In the records below, find each line with "thousand" and copy it.

Top of GIVEN RECORDS

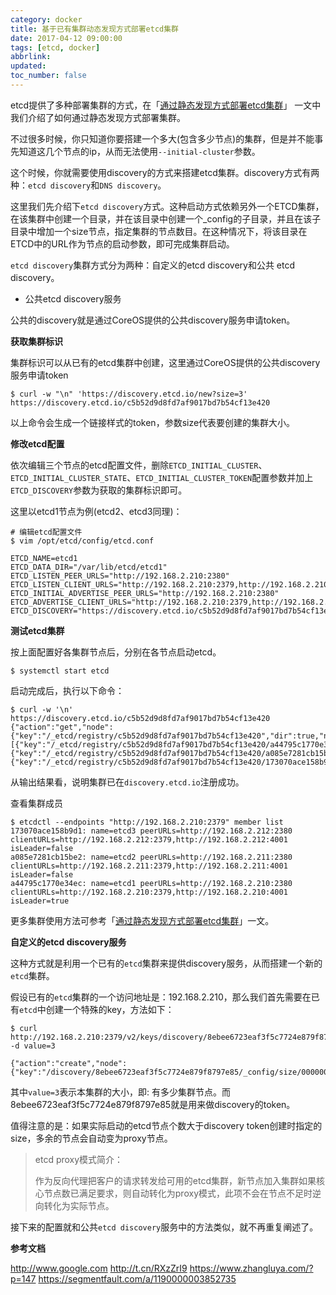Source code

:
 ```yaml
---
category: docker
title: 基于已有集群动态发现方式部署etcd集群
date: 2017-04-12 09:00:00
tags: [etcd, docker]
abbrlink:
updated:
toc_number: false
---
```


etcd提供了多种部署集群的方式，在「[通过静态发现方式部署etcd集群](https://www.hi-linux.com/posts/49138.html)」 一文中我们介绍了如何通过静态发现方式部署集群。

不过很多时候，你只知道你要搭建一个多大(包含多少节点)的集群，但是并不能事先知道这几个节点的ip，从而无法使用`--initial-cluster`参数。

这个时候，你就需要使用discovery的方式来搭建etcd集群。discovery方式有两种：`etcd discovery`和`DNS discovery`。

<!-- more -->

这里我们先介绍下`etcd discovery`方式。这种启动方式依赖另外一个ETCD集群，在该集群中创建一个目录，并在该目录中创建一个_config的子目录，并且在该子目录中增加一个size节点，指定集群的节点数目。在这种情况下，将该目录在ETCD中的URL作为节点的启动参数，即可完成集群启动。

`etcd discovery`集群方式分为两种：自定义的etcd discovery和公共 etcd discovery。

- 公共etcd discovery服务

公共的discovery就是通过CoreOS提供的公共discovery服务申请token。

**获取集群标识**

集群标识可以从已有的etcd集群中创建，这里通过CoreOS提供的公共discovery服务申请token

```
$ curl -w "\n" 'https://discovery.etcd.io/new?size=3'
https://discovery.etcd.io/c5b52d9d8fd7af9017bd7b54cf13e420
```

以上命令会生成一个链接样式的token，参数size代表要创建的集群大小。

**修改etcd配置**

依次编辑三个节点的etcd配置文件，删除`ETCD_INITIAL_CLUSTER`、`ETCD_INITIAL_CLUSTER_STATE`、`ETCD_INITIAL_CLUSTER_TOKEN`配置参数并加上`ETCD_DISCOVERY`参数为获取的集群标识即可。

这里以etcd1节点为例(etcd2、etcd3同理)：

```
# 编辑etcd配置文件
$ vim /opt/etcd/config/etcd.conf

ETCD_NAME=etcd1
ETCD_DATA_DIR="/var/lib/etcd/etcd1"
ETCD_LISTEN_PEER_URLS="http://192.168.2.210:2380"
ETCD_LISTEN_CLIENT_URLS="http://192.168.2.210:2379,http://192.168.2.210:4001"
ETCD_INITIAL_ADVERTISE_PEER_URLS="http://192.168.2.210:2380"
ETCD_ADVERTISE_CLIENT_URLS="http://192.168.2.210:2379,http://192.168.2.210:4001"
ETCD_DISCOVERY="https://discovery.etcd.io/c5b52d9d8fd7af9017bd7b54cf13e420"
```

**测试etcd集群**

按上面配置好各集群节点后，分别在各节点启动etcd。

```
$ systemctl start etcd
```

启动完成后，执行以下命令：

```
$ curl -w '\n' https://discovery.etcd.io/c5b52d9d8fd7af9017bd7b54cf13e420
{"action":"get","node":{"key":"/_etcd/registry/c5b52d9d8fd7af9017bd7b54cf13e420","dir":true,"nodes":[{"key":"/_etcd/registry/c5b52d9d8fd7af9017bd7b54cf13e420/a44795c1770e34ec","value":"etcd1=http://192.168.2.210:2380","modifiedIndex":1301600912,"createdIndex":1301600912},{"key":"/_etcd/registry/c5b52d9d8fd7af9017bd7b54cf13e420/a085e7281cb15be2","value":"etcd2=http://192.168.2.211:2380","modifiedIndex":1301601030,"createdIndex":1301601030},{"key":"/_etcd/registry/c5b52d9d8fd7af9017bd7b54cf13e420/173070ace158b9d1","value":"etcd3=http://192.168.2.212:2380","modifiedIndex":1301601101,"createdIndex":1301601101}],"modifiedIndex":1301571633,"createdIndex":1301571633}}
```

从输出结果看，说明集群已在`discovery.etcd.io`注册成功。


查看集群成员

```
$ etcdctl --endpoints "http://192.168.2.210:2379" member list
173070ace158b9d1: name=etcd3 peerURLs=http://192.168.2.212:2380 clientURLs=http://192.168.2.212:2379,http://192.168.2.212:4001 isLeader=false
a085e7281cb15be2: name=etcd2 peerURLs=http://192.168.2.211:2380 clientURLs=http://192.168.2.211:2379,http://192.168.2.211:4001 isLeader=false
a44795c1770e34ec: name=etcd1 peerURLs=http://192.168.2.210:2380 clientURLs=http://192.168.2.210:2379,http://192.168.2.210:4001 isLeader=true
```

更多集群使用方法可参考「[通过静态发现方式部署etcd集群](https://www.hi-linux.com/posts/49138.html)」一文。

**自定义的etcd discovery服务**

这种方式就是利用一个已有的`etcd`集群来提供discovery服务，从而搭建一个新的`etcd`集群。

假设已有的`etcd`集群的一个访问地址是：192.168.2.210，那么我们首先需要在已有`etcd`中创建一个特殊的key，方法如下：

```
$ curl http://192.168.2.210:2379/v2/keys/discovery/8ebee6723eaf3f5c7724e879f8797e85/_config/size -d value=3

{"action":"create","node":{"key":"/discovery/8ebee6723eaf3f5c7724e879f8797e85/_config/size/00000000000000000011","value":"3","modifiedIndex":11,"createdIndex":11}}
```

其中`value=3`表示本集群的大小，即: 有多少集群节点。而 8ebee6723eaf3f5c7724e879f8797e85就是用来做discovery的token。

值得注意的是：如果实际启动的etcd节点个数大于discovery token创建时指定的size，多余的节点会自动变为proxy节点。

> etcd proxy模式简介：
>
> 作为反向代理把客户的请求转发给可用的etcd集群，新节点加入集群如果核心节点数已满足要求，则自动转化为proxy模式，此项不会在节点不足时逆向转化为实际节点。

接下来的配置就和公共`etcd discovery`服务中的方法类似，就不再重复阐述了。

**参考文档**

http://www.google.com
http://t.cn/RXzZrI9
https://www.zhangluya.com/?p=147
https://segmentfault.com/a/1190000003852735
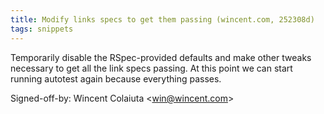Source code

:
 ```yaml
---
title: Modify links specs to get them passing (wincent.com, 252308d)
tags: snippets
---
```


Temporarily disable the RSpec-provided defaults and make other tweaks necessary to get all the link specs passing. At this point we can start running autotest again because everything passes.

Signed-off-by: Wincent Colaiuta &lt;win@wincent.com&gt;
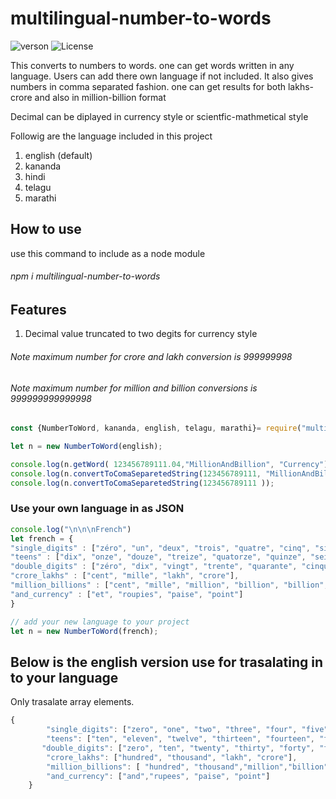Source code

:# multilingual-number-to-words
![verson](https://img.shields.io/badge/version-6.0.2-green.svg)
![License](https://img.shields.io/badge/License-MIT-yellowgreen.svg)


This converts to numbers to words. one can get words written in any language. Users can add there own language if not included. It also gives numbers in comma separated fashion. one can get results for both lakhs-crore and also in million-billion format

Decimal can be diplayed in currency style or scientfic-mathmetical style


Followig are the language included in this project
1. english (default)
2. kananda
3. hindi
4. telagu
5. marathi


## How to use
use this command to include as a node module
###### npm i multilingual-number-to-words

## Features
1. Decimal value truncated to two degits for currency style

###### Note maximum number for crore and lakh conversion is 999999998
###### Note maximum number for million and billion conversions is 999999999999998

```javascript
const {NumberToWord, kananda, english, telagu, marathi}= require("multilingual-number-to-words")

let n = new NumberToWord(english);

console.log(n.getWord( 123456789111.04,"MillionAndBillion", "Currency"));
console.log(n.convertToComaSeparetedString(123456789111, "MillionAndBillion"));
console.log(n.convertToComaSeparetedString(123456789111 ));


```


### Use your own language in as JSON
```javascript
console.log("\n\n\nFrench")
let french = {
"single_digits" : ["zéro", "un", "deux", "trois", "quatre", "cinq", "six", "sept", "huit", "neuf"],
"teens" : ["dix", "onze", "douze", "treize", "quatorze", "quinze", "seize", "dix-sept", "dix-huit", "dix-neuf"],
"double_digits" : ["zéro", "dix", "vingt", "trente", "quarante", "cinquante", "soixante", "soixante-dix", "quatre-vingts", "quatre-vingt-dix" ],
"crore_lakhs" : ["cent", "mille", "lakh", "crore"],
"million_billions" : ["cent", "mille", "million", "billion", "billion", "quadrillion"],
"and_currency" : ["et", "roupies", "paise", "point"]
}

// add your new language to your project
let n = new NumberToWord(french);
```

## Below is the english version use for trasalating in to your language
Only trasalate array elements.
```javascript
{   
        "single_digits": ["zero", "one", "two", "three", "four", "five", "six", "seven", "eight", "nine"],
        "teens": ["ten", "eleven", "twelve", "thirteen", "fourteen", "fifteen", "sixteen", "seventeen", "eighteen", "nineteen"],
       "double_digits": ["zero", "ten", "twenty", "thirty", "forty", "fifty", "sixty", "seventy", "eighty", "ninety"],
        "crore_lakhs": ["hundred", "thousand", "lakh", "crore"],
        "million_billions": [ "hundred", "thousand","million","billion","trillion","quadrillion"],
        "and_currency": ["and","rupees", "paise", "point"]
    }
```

Bottom of GIVEN RECORDS
Top of GIVEN RECORDS

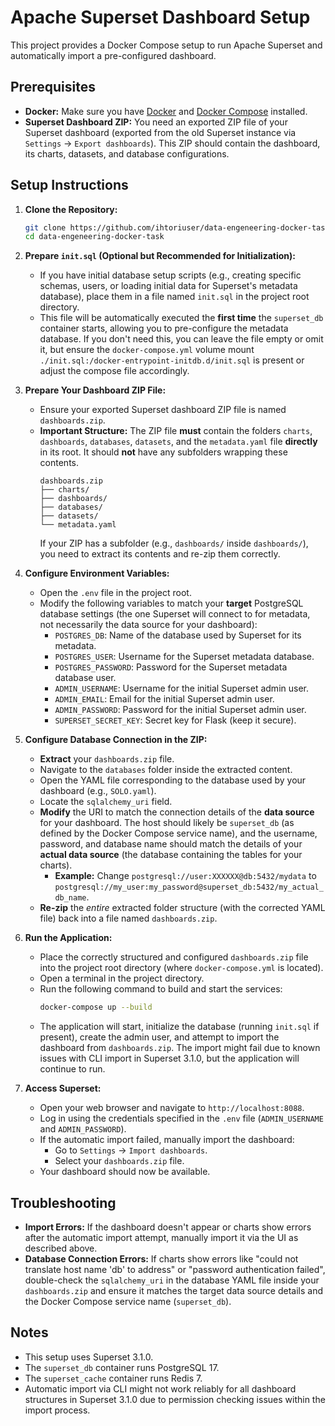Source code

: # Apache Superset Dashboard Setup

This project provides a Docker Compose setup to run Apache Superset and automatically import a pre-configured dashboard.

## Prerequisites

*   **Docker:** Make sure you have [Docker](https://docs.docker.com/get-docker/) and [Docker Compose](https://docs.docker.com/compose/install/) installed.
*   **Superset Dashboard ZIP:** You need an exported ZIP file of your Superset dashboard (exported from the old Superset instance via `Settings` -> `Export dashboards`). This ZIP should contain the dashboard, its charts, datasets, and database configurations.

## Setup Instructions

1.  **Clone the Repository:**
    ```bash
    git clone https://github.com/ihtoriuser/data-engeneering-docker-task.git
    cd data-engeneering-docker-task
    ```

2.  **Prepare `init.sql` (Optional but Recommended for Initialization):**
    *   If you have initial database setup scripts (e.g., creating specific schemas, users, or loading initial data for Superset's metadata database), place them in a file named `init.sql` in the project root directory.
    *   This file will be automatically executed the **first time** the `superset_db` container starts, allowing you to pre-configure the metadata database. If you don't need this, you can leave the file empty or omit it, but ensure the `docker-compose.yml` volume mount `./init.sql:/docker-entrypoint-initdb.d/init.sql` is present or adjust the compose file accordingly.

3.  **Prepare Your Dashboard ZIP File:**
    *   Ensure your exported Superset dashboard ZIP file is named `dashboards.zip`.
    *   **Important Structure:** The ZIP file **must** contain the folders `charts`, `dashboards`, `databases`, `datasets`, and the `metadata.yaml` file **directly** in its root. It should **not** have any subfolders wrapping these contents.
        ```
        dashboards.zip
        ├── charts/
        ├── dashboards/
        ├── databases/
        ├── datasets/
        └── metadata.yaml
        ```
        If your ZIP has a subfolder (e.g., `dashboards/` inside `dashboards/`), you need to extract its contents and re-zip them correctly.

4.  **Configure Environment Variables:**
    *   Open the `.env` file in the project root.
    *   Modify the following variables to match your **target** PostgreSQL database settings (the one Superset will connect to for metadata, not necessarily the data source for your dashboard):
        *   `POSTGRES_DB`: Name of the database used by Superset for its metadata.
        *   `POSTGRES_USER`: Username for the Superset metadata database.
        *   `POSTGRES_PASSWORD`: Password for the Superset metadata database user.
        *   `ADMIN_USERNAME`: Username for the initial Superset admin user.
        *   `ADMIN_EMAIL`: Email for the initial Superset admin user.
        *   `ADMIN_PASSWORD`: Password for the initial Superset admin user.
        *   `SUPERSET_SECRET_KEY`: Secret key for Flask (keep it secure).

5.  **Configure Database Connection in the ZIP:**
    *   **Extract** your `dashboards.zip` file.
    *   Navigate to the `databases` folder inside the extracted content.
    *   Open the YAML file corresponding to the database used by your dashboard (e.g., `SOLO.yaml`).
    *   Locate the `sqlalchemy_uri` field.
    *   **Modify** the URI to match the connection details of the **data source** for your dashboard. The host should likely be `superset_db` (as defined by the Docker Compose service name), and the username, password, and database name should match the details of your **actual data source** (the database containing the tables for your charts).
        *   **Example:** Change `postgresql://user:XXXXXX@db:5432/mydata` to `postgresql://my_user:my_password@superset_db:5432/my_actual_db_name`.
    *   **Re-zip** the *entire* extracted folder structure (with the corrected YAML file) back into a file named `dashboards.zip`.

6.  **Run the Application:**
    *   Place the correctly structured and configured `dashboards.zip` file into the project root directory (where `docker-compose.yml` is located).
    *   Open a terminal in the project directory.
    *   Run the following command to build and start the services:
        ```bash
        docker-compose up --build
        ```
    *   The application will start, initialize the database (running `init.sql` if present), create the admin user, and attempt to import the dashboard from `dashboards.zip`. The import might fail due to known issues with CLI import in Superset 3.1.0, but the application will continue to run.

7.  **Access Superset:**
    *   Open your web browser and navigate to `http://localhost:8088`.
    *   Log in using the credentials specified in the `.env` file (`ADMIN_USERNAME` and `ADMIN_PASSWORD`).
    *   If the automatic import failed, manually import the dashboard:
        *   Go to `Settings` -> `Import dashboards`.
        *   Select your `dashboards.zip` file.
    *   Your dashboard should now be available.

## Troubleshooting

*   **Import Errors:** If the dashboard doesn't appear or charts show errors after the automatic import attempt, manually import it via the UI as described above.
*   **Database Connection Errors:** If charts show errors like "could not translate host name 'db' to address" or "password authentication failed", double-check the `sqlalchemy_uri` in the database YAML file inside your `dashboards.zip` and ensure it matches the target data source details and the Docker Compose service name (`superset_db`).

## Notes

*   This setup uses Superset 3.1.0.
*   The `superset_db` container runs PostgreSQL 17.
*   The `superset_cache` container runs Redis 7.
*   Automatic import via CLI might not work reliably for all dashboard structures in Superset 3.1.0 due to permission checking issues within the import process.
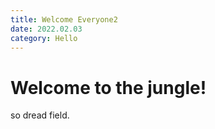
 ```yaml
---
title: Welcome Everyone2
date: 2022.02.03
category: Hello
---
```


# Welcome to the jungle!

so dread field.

Bottom of GIVEN RECORDS

◆ RESPONSE TO THE EXERCISE ◆
        "crore_lakhs": ["hundred", "thousand", "lakh", "crore"],
        "million_billions": [ "hundred", "thousand","million","billion","trillion","quadrillion"],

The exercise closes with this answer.